Saved data entries:
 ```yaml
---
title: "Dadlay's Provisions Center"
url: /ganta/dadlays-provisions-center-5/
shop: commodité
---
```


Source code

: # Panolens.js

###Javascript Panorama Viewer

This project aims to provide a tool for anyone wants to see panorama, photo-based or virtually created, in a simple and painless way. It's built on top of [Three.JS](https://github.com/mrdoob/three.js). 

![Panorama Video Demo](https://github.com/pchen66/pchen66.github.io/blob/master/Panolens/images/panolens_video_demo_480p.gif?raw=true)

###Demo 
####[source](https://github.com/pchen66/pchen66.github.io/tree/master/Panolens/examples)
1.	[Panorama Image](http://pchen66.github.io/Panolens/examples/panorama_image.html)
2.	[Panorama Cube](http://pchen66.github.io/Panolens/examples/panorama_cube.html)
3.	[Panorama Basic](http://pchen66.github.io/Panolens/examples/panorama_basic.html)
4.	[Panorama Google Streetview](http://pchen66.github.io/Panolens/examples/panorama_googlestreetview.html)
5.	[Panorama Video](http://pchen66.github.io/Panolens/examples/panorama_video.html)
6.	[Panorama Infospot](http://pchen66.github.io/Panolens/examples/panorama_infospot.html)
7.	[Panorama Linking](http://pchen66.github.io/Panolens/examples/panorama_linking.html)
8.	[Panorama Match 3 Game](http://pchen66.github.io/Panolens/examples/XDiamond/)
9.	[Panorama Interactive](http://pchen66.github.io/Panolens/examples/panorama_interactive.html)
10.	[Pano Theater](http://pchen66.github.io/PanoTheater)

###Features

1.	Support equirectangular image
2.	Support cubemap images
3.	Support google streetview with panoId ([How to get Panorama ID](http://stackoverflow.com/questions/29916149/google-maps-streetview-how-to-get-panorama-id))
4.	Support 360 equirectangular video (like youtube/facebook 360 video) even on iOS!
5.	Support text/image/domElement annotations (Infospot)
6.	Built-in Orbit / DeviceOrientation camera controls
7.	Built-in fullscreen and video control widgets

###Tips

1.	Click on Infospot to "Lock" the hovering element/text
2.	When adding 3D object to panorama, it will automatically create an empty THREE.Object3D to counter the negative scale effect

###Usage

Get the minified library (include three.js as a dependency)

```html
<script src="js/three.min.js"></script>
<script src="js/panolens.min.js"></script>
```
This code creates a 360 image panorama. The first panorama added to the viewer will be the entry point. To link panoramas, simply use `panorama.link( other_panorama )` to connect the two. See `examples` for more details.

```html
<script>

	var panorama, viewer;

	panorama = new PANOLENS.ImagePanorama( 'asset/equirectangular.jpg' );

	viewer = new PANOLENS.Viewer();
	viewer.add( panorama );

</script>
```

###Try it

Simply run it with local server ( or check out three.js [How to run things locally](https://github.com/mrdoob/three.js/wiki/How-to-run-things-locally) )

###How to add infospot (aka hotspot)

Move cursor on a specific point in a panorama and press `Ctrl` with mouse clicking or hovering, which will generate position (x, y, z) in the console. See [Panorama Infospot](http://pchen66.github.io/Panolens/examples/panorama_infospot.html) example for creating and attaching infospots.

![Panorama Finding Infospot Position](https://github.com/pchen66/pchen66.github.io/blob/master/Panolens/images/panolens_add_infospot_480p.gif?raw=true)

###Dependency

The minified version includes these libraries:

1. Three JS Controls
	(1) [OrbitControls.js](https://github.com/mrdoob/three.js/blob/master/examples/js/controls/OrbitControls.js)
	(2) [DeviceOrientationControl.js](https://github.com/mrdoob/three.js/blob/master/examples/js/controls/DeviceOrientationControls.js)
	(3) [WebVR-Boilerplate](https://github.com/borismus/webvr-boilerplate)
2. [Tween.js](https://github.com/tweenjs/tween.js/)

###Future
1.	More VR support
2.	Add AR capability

**What the task asks**: Give an exact copy of the lines above, from the top of the records to the line that contains "This project aims", taking in both ends.

**Response area**:
 ```yaml
---
title: "Dadlay's Provisions Center"
url: /ganta/dadlays-provisions-center-5/
shop: commodité
---
```


Source code

: # Panolens.js

###Javascript Panorama Viewer

This project aims to provide a tool for anyone wants to see panorama, photo-based or virtually created, in a simple and painless way. It's built on top of [Three.JS](https://github.com/mrdoob/three.js). 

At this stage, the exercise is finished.